Fixed rates under pressure

Some of the sharpest moves have been in the fixed-rate market.

The Commonwealth Bank lifted its three-year fixed rate by 70 basis points in mid-January, pushing it above 6 per cent. Macquarie Bank also raised fixed rates across all terms, marking its second increase in six weeks.

Rates starting with a “4” are rapidly disappearing. Just 12 lenders now offer any fixed rate under 5 per cent, down from more than 40 lenders three months ago.

For borrowers hoping to lock in certainty, the window is narrowing — but not yet fully closed.


Variable borrowers face growing risk

For Australians on variable rates, the concern is not just higher repayments but the direction of travel.

The average variable home loan rate now sits around 5.52 per cent, though borrowers with strong credit histories can still find rates at or below 5.25 per cent. More than 40 lenders continue to offer at least one variable rate under that level, highlighting a widening gap between competitive deals and legacy loans.

Canstar estimates that a single 0.25 percentage point rate rise would add roughly:

  • $90 a month to a $600,000 loan
  • $112 a month to a $750,000 loan
  • $150 a month to a $1 million mortgage

For households already stretched by higher rents, insurance premiums and grocery costs, even modest increases can significantly strain budgets.


The data that will decide February

Attention is now firmly on quarterly inflation data due on January 28, just days before the Reserve Bank meets.

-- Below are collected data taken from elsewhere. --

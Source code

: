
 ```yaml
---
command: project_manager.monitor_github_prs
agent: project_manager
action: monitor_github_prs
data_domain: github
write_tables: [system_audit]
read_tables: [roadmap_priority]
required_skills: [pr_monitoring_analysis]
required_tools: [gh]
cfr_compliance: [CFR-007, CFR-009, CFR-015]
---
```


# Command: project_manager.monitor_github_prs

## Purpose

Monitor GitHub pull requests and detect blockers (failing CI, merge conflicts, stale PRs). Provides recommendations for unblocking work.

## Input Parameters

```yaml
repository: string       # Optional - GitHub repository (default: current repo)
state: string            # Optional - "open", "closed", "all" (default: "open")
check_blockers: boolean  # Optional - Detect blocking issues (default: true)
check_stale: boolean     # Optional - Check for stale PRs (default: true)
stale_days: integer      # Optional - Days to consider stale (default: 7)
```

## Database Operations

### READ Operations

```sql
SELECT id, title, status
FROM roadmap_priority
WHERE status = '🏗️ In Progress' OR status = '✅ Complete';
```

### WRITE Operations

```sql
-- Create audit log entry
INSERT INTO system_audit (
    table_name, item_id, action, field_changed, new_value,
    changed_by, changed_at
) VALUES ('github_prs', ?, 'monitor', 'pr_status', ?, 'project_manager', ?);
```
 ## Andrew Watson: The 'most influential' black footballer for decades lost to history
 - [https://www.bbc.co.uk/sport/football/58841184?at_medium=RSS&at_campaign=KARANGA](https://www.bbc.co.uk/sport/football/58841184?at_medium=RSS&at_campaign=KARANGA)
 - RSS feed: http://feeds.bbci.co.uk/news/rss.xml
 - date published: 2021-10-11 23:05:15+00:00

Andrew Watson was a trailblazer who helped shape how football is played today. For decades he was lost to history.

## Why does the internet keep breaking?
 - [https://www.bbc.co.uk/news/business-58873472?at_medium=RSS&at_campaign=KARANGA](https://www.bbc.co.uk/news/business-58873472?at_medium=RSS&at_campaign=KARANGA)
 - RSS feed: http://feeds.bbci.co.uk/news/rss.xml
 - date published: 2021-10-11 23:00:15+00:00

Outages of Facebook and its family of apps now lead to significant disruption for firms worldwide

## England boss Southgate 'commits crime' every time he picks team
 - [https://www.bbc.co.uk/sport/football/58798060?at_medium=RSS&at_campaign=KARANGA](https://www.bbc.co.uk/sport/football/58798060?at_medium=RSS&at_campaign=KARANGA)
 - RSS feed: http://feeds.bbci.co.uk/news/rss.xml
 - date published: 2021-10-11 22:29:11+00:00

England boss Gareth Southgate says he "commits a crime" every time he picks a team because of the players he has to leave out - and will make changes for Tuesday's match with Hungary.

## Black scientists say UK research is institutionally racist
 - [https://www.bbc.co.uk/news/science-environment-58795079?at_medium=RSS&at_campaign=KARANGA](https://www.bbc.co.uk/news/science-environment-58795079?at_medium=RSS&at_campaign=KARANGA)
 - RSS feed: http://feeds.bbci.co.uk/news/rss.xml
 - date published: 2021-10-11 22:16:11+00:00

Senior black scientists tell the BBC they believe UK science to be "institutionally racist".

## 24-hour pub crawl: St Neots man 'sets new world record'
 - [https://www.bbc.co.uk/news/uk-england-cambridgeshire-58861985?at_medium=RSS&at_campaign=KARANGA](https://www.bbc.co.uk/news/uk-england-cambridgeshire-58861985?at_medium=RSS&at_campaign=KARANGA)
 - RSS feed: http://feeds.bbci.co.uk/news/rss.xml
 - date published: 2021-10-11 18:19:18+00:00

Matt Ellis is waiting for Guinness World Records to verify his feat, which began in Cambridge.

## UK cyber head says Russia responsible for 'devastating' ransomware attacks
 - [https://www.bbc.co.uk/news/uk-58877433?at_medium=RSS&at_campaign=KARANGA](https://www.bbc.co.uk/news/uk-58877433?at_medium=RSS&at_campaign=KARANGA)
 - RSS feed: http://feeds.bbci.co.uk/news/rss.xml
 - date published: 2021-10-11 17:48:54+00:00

If inflation shows a clear and sustained move lower, the board is likely to hold. If it stalls — particularly in housing — a rate hike becomes a genuine possibility for the first time since November 7, 2023.

Banks, it seems, are preparing for the tougher outcome.


What borrowers should consider now

For many Australians, this moment calls for review rather than reaction.

Challenging an existing lender, stress-testing household budgets and understanding the trade-offs of fixed loans — including limits on extra repayments and potential break fees — may matter more now than at any point since rates first began rising.

The message from the market is subtle but clear: waiting for certainty may mean paying more once it arrives.